Thursday, July 2, 2009

More Evidence That Tridge is a Deity!

The TomTom One in-car navigation system.Image via Wikipedia

Andrew Tridgell (or "Tridge") is not only a prolific Samba developer. He is probably best known for his script from 2005 which pulled Linux kernel sources out of the proprietary BitKeeper version control system (VCS), leading directly to the BitKeeper/Linux war, Linus Torvalds ditching the VCS system he loved, and Linus creating the now ubiquitous distributed version control system (DVCS) named Git. Whew! That was a mouthful.

Tridge again steps up his game and gives Linux a great way forward, this time in the FAT patent situation. Let's look at a little background about that situation before we find out how Tridge soved the dilemma, shall we?

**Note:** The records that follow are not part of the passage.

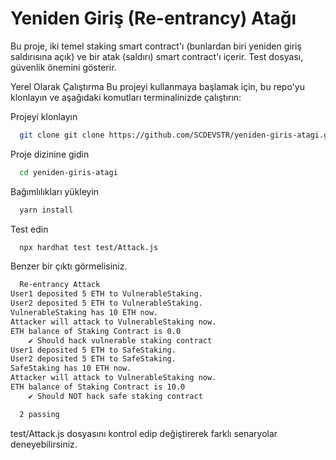 # Yeniden Giriş (Re-entrancy) Atağı
Bu proje, iki temel staking smart contract'ı (bunlardan biri yeniden giriş saldırısına açık) ve bir atak (saldırı) smart contract'ı içerir. Test dosyası, güvenlik önemini gösterir.

<!---Bu proje [bu makalede](https://scdevstr.substack.com/p/re-entrancy-yeniden-giris-atag) (Türkçe) kullanılmak üzere geliştirilmiştir.-->
Yerel Olarak Çalıştırma
Bu projeyi kullanmaya başlamak için, bu repo'yu klonlayın ve aşağıdaki komutları terminalinizde çalıştırın:

Projeyi klonlayın
```bash
  git clone git clone https://github.com/SCDEVSTR/yeniden-giris-atagi.git
```

Proje dizinine gidin
```bash
  cd yeniden-giris-atagi
```

Bağımlılıkları yükleyin
```bash
  yarn install
```

Test edin
```bash
  npx hardhat test test/Attack.js
```
Benzer bir çıktı görmelisiniz.

```bash
  Re-entrancy Attack
User1 deposited 5 ETH to VulnerableStaking.
User2 deposited 5 ETH to VulnerableStaking.
VulnerableStaking has 10 ETH now.
Attacker will attack to VulnerableStaking now.
ETH balance of Staking Contract is 0.0
    ✔ Should hack vulnerable staking contract
User1 deposited 5 ETH to SafeStaking.
User2 deposited 5 ETH to SafeStaking.
SafeStaking has 10 ETH now.
Attacker will attack to VulnerableStaking now.
ETH balance of Staking Contract is 10.0
    ✔ Should NOT hack safe staking contract

  2 passing
  ```

test/Attack.js dosyasını kontrol edip değiştirerek farklı senaryolar deneyebilirsiniz.



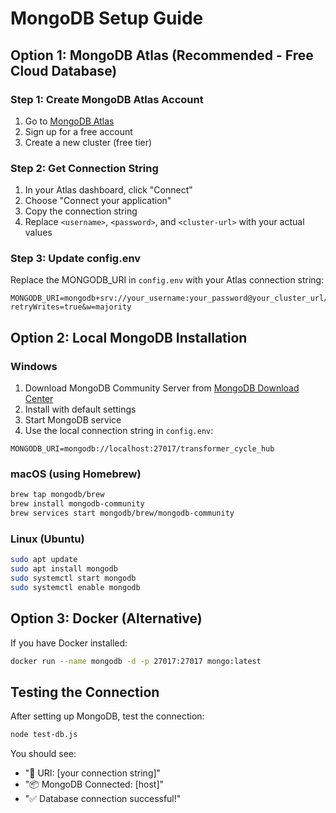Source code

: # MongoDB Setup Guide

## Option 1: MongoDB Atlas (Recommended - Free Cloud Database)

### Step 1: Create MongoDB Atlas Account
1. Go to [MongoDB Atlas](https://www.mongodb.com/atlas)
2. Sign up for a free account
3. Create a new cluster (free tier)

### Step 2: Get Connection String
1. In your Atlas dashboard, click "Connect"
2. Choose "Connect your application"
3. Copy the connection string
4. Replace `<username>`, `<password>`, and `<cluster-url>` with your actual values

### Step 3: Update config.env
Replace the MONGODB_URI in `config.env` with your Atlas connection string:
```
MONGODB_URI=mongodb+srv://your_username:your_password@your_cluster_url/transformer_cycle_hub?retryWrites=true&w=majority
```

## Option 2: Local MongoDB Installation

### Windows
1. Download MongoDB Community Server from [MongoDB Download Center](https://www.mongodb.com/try/download/community)
2. Install with default settings
3. Start MongoDB service
4. Use the local connection string in `config.env`:
```
MONGODB_URI=mongodb://localhost:27017/transformer_cycle_hub
```

### macOS (using Homebrew)
```bash
brew tap mongodb/brew
brew install mongodb-community
brew services start mongodb/brew/mongodb-community
```

### Linux (Ubuntu)
```bash
sudo apt update
sudo apt install mongodb
sudo systemctl start mongodb
sudo systemctl enable mongodb
```

## Option 3: Docker (Alternative)

If you have Docker installed:
```bash
docker run --name mongodb -d -p 27017:27017 mongo:latest
```

## Testing the Connection

After setting up MongoDB, test the connection:
```bash
node test-db.js
```

You should see:
- "📡 URI: [your connection string]"
- "📦 MongoDB Connected: [host]"
- "✅ Database connection successful!"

FAT (or FAT16) is an ancient system originally used on DOS and only supported eleven-character filenames (commonly called the 8.3 format). Windows used a backwards-compatible variant of FAT, called VFAT or FAT32 which supported longer filenames while still having the shorter names. Long filenames were written as is and shortened to 8.3 for the legacy system. This is origin of the "C:\Progra~1" jibe common in *nix circles ten years ago when referring to "C:\Program Files." filed patents for the process of having both long and short names on FAT partitions, and those patents were granted (patents and # in the U.S.) in 1996 and 1998, respectively.

In 2008, Microsoft decided to start suing businesses over infringement of these patents, and they started with TomTom, a manufacturer of in-car navigation devices (shown above) that are Linux-based. The message to everyone was clear: "Linux infringes our patents. Don't use it in your embedded devices." Despite community attempts to find prior art and nullify the patent, which are still being carried on by the Open Invention Network, TomTom was forced to settle the suit and remove FAT functionality from its hardware. The Linux community was rocked and considered pulling FAT from the kernel completely, virtually killing it's ability to read thumb drives and otehr removable media.

Wait! What's that on the horizon? Is it a bird? Is it a plane? No, it's Tridge in his super-suit here to save humanity ....

How did he solve this riddle and allow Linux to keep FAT? The key was in the patents. They cover methods to have both short and long filenames. Tridge proposed a patch which would write the short filename if under eight characters, and write only the long name if it was over eight. Since Windows will crash without the short name, the method writes invalid characters to the short filename space, not creating a valid short filename, and also not crashing Windows.

All hail Tridge! ;)

On an aside, this is my 256th (2^8) post, meaning that I have averaged over one post every three days for the two-plus years I've had this blog. Cheers. I hope to be around for another byte's worth of posts.